Decagon Voice 2.0 now has a 65% reduction in latency along with significant gains in intent recognition and response quality, setting a new standard for what’s possible in voice AI interactions.
Part 1: Improving model generalization through data, SFT, and RL
Building a low-latency voice experience requires using smaller parameter models without sacrificing overall model accuracy. Early small-model experiments stalled on generalization: accuracy was not effectively carrying over to new domains. To overcome this barrier, the team employed a combination of state-of-the-art methodologies across data preparation, supervised fine-tuning (SFT), and reinforcement learning (RL) training schemas.
On the data front, Decagon focused on building diversity and robustness. They constructed a broad, augmented dataset spanning multiple verticals, conversational tones, and intent types to reduce overfitting and improve cross-domain transfer.
Within SFT, they explored curriculum learning to structure training progression and mixed-objective fine-tuning to preserve the model’s instruction-following ability.
The final breakthrough came when reinforcement learning techniques were applied to refine model behavior. By combining these approaches, the team surpassed frontier off-the-shelf performance of larger state-of-the-art models with a much smaller fine-tuned model.
Modal’s training solutions made that process frictionless. By providing high-GPU-concurrency sweeps, persistent volumes, and observability tools, engineers could easily launch, monitor, and compare fine-tuning runs without worrying about cluster orchestration or storage plumbing. This accelerated Decagon’s ability to train and iterate on a set of models that generalized effectively across customer conversations.
Part 2: Achieving real-time performance with custom draft models and runtime engineering
Voice AI conversations need sub-second responses to feel natural. To reach that bar, Decagon required more than just an accurate target model; they needed an inference pipeline optimized for speed. Modal’s inference team contributed on two fronts: training a specialized draft model and re-engineering the serving engine.
Training a custom speculator
Speculative decoding is a technique that accelerates inference by pairing a target model with a smaller “speculator” (or draft model). The draft model rapidly proposes candidate tokens, and the target model verifies them. When many of those proposals are accepted, the system skips ahead, cutting generation time dramatically.

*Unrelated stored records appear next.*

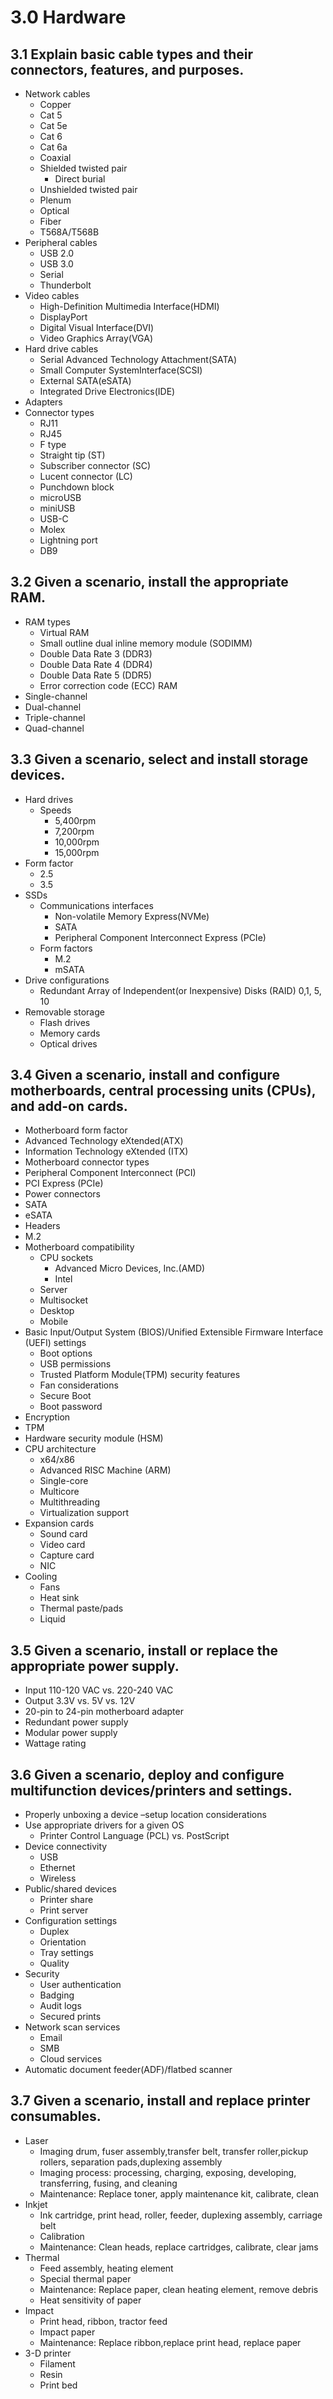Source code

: # 3.0 Hardware

## 3.1 Explain basic cable types and their connectors, features, and purposes.

- Network cables
    - Copper
    - Cat 5
    - Cat 5e
    - Cat 6
    - Cat 6a
    - Coaxial
    - Shielded twisted pair
      - Direct burial
    - Unshielded twisted pair
    - Plenum
    - Optical
    - Fiber
    - T568A/T568B
- Peripheral cables
    - USB 2.0
    - USB 3.0
    - Serial
    - Thunderbolt
- Video cables
    - High-Definition Multimedia Interface(HDMI)
    - DisplayPort
    - Digital Visual Interface(DVI)
    - Video Graphics Array(VGA)
- Hard drive cables
  - Serial Advanced Technology Attachment(SATA)
  - Small Computer SystemInterface(SCSI)
  - External SATA(eSATA)
  - Integrated Drive Electronics(IDE)
- Adapters
- Connector types
  - RJ11
  - RJ45
  - F type
  - Straight tip (ST)
  - Subscriber connector (SC)
  - Lucent connector (LC)
  - Punchdown block
  - microUSB
  - miniUSB
  - USB-C
  - Molex
  - Lightning port
  - DB9

## 3.2 Given a scenario, install the appropriate RAM.

- RAM types
  - Virtual RAM
  - Small outline dual inline memory module (SODIMM)
  - Double Data Rate 3 (DDR3)
  - Double Data Rate 4 (DDR4)
  - Double Data Rate 5 (DDR5)
  - Error correction code (ECC) RAM
- Single-channel
- Dual-channel
- Triple-channel
- Quad-channel


## 3.3 Given a scenario, select and install storage devices.

- Hard drives
  - Speeds
    - 5,400rpm
    - 7,200rpm
    - 10,000rpm
    - 15,000rpm
- Form factor
  - 2.5
  - 3.5
- SSDs
  - Communications interfaces
    - Non-volatile Memory Express(NVMe)
    - SATA
    - Peripheral Component Interconnect Express (PCIe)
  - Form factors
    - M.2
    - mSATA
- Drive configurations
  - Redundant Array of Independent(or Inexpensive) Disks (RAID) 0,1, 5, 10
- Removable storage
  - Flash drives
  - Memory cards
  - Optical drives

## 3.4 Given a scenario, install and configure motherboards, central processing units (CPUs), and add-on cards.

- Motherboard form factor
- Advanced Technology eXtended(ATX)
- Information Technology eXtended (ITX)
- Motherboard connector types
- Peripheral Component
Interconnect (PCI)
- PCI Express (PCIe)
- Power connectors
- SATA
- eSATA
- Headers
- M.2
- Motherboard compatibility
  - CPU sockets
    - Advanced Micro Devices, Inc.(AMD)
    - Intel
  - Server
  - Multisocket
  - Desktop
  - Mobile
- Basic Input/Output System (BIOS)/Unified Extensible Firmware Interface (UEFI) settings
  - Boot options
  - USB permissions
  - Trusted Platform Module(TPM) security features
  - Fan considerations
  - Secure Boot
  - Boot password
- Encryption
- TPM
- Hardware security module (HSM)
- CPU architecture
  - x64/x86
  - Advanced RISC Machine (ARM)
  - Single-core
  - Multicore
  - Multithreading
  - Virtualization support
- Expansion cards
  - Sound card
  - Video card
  - Capture card
  - NIC
- Cooling
  - Fans
  - Heat sink
  - Thermal paste/pads
  - Liquid

## 3.5 Given a scenario, install or replace the appropriate power supply.

- Input 110-120 VAC vs. 220-240 VAC
- Output 3.3V vs. 5V vs. 12V
- 20-pin to 24-pin motherboard adapter
- Redundant power supply
- Modular power supply
- Wattage rating

## 3.6 Given a scenario, deploy and configure multifunction devices/printers and settings.

- Properly unboxing a device –setup location considerations
- Use appropriate drivers for a given OS
  - Printer Control Language (PCL) vs. PostScript
- Device connectivity
  - USB
  - Ethernet
  - Wireless
- Public/shared devices
  - Printer share
  - Print server
- Configuration settings
  - Duplex
  - Orientation
  - Tray settings
  - Quality
- Security
  - User authentication
  - Badging
  - Audit logs
  - Secured prints
- Network scan services
  - Email
  - SMB
  - Cloud services
- Automatic document feeder(ADF)/flatbed scanner

## 3.7 Given a scenario, install and replace printer consumables.

- Laser
  - Imaging drum, fuser assembly,transfer belt, transfer roller,pickup rollers, separation pads,duplexing assembly
  - Imaging process: processing, charging, exposing, developing, transferring, fusing, and cleaning
  - Maintenance: Replace toner, apply maintenance kit, calibrate, clean
- Inkjet
  - Ink cartridge, print head, roller, feeder, duplexing assembly, carriage belt
  - Calibration
  - Maintenance: Clean heads, replace cartridges, calibrate, clear jams
- Thermal
  - Feed assembly, heating element
  - Special thermal paper
  - Maintenance: Replace paper, clean heating element, remove debris
  - Heat sensitivity of paper
- Impact
  - Print head, ribbon, tractor feed
  - Impact paper
  - Maintenance: Replace ribbon,replace print head, replace paper
- 3-D printer
  - Filament
  - Resin
  - Print bed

Off-the-shelf EAGLE3 draft models showed limited accept lengths when paired with Decagon’s target model. To address this, Modal’s team forked SpecForge and built a custom training pipeline for EAGLE3 draft models — first pre-training on broad conversational data, then fine-tuning using Decagon’s domain dataset.

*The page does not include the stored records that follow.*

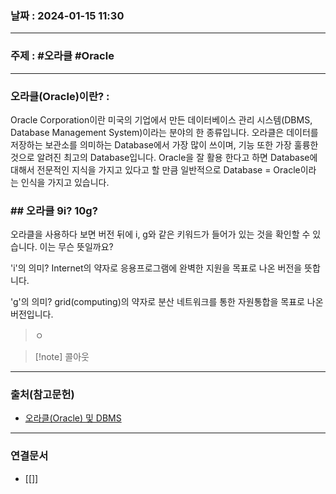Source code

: ### 날짜 : 2024-01-15 11:30

___

### 주제 : #오라클 #Oracle

___

### 오라클(Oracle)이란? : 

Oracle Corporation이란 미국의 기업에서 만든 데이터베이스 관리 시스템(DBMS, Database Management System)이라는 분야의 한 종류입니다. 
오라클은 데이터를 저장하는 보관소를 의미하는 Database에서 가장 많이 쓰이며, 기능 또한 가장 훌륭한 것으로 알려진 최고의 Database입니다.
Oracle을 잘 활용 한다고 하면 Database에 대해서 전문적인 지식을 가지고 있다고 할 만큼 일반적으로 Database = Oracle이라는 인식을 가지고 있습니다.

### ## 오라클 9i? 10g?

오라클을 사용하다 보면 버전 뒤에 i, g와 같은 키워드가 들어가 있는 것을 확인할 수 있습니다. 이는 무슨 뜻일까요?

'i'의 의미? Internet의 약자로 응용프로그램에 완벽한 지원을 목표로 나온 버전을 뜻합니다.

'g'의 의미? grid(computing)의 약자로 분산 네트워크를 통한 자원통합을 목표로 나온 버전입니다.

>ㅇ

>[!note] 콜아웃

___

### 출처(참고문헌)

- [오라클(Oracle) 및 DBMS](https://moolgogiheart.tistory.com/23)

___

### 연결문서

- [[]]

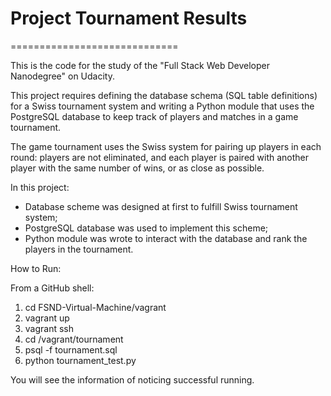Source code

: # Project Tournament Results
=============================

This is the code for the study of the "Full Stack Web Developer Nanodegree" on Udacity.

This project requires defining the database schema (SQL table definitions) for a Swiss tournament system and writing a Python module that uses the PostgreSQL database to keep track of players and matches in a game tournament.

The game tournament uses the Swiss system for pairing up players in each round: players are not eliminated, and each player is paired with another player with the same number of wins, or as close as possible.


In this project:

- Database scheme was designed at first to fulfill Swiss tournament system; 
- PostgreSQL database was used to implement this scheme; 
- Python module was wrote to interact with the database and rank the players in the tournament.

How to Run:


From a GitHub shell:
 1. cd FSND-Virtual-Machine/vagrant
 2. vagrant up 
 3. vagrant ssh 
 4. cd /vagrant/tournament
 5. psql -f tournament.sql 
 6. python tournament_test.py

You will see the information of noticing successful running.


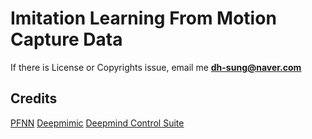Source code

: # Imitation Learning From Motion Capture Data

If there is License or Copyrights issue, email me
**dh-sung@naver.com**

## Credits
[PFNN](http://theorangeduck.com/page/phase-functioned-neural-networks-character-control)
[Deepmimic](https://github.com/xbpeng/DeepMimic)
[Deepmind Control Suite](https://github.com/deepmind/dm_control)
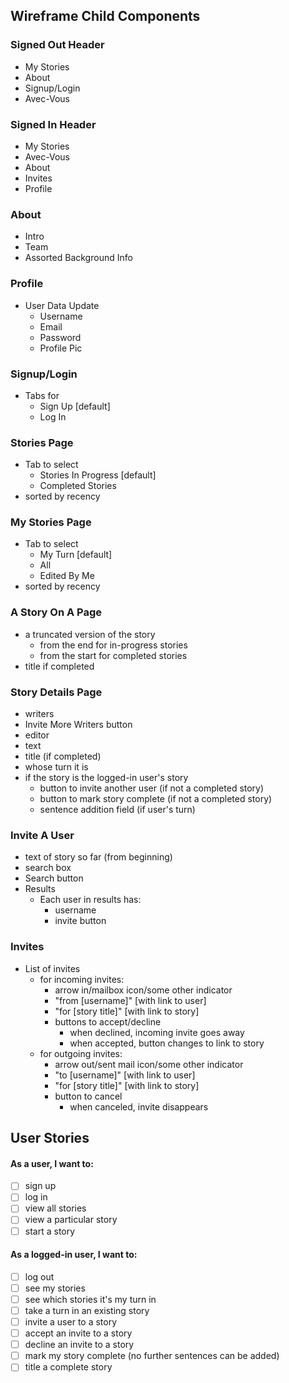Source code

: ## Wireframe Child Components

### Signed Out Header

- My Stories
- About
- Signup/Login
- Avec-Vous

### Signed In Header

- My Stories
- Avec-Vous
- About
- Invites
- Profile

### About

- Intro
- Team
- Assorted Background Info

### Profile

- User Data Update
  - Username
  - Email
  - Password
  - Profile Pic

### Signup/Login

- Tabs for
  - Sign Up [default]
  - Log In

### Stories Page

- Tab to select
  - Stories In Progress [default]
  - Completed Stories
- sorted by recency

### My Stories Page

- Tab to select
  - My Turn [default]
  - All
  - Edited By Me
- sorted by recency

### A Story On A Page

- a truncated version of the story
  - from the end for in-progress stories
  - from the start for completed stories
- title if completed

### Story Details Page

- writers
- Invite More Writers button
- editor
- text
- title (if completed)
- whose turn it is
- if the story is the logged-in user's story
  - button to invite another user (if not a completed story)
  - button to mark story complete (if not a completed story)
  - sentence addition field (if user's turn)

### Invite A User

- text of story so far (from beginning)
- search box
- Search button
- Results
  - Each user in results has:
    - username
    - invite button

### Invites

- List of invites
  - for incoming invites:
    - arrow in/mailbox icon/some other indicator
    - "from [username]" [with link to user]
    - "for [story title]" [with link to story]
    - buttons to accept/decline
      - when declined, incoming invite goes away
      - when accepted, button changes to link to story
  - for outgoing invites:
    - arrow out/sent mail icon/some other indicator
    - "to [username]" [with link to user]
    - "for [story title]" [with link to story]
    - button to cancel
      - when canceled, invite disappears

## User Stories

#### As a user, I want to:

- [ ] sign up
- [ ] log in
- [ ] view all stories
- [ ] view a particular story
- [ ] start a story

#### As a logged-in user, I want to:

- [ ] log out
- [ ] see my stories
- [ ] see which stories it's my turn in
- [ ] take a turn in an existing story
- [ ] invite a user to a story
- [ ] accept an invite to a story
- [ ] decline an invite to a story
- [ ] mark my story complete (no further sentences can be added)
- [ ] title a complete story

The resulting draft model achieved 38% higher accept lengths than open-source baselines, unlocking a major leap in inference efficiency.
Re-engineering SGLang for real-time
While the custom draft model provided a major speedup, more performance gains could be unlocked at the runtime layer. By digging into SGLang — the open-source inference engine used to serve the models — Modal uncovered some optimization opportunities that ultimately made real-time inference feasible.
SGLang’s synchronous design introduced two main bottlenecks:
- CPU stalls in the critical path capped GPU utilization.
- No async scheduler for low-latency speculative decoding.
To overcome these limitations, the team built a new asynchronous scheduler for speculative decoding. This eliminated host-side inefficiencies, enabled GPU kernels to run in parallel rather than serially, and made SGLang effectively sync-free for speculative decoding.
These changes completely eliminated idle time on H200 GPUs and improved throughput by up to 12%. The improvements are already being upstreamed to SGLang in this PR.
Decagon was able to achieve a p90 latency of 342ms, well below the sub-second range required for natural customer conversations — delivering speed, efficiency, and enterprise-scale reliability.
What’s next for Decagon and Modal
Building real-time voice AI at scale is one of the toughest infrastructure challenges, combining the demands of large-model training with the latency constraints of interactive systems. Together, Decagon and Modal pushed the boundaries on both fronts, pairing advanced fine-tuning and reinforcement learning techniques with deep runtime optimizations.
Modal’s infrastructure powered this progress, enabling Decagon to train and serve increasingly capable models while scaling seamlessly to meet rapidly growing traffic. As Decagon’s platform continues to evolve, Modal’s systems will keep supporting the next generation of real-time AI experiences — training more models, serving them faster, and helping shape the future of conversational intelligence.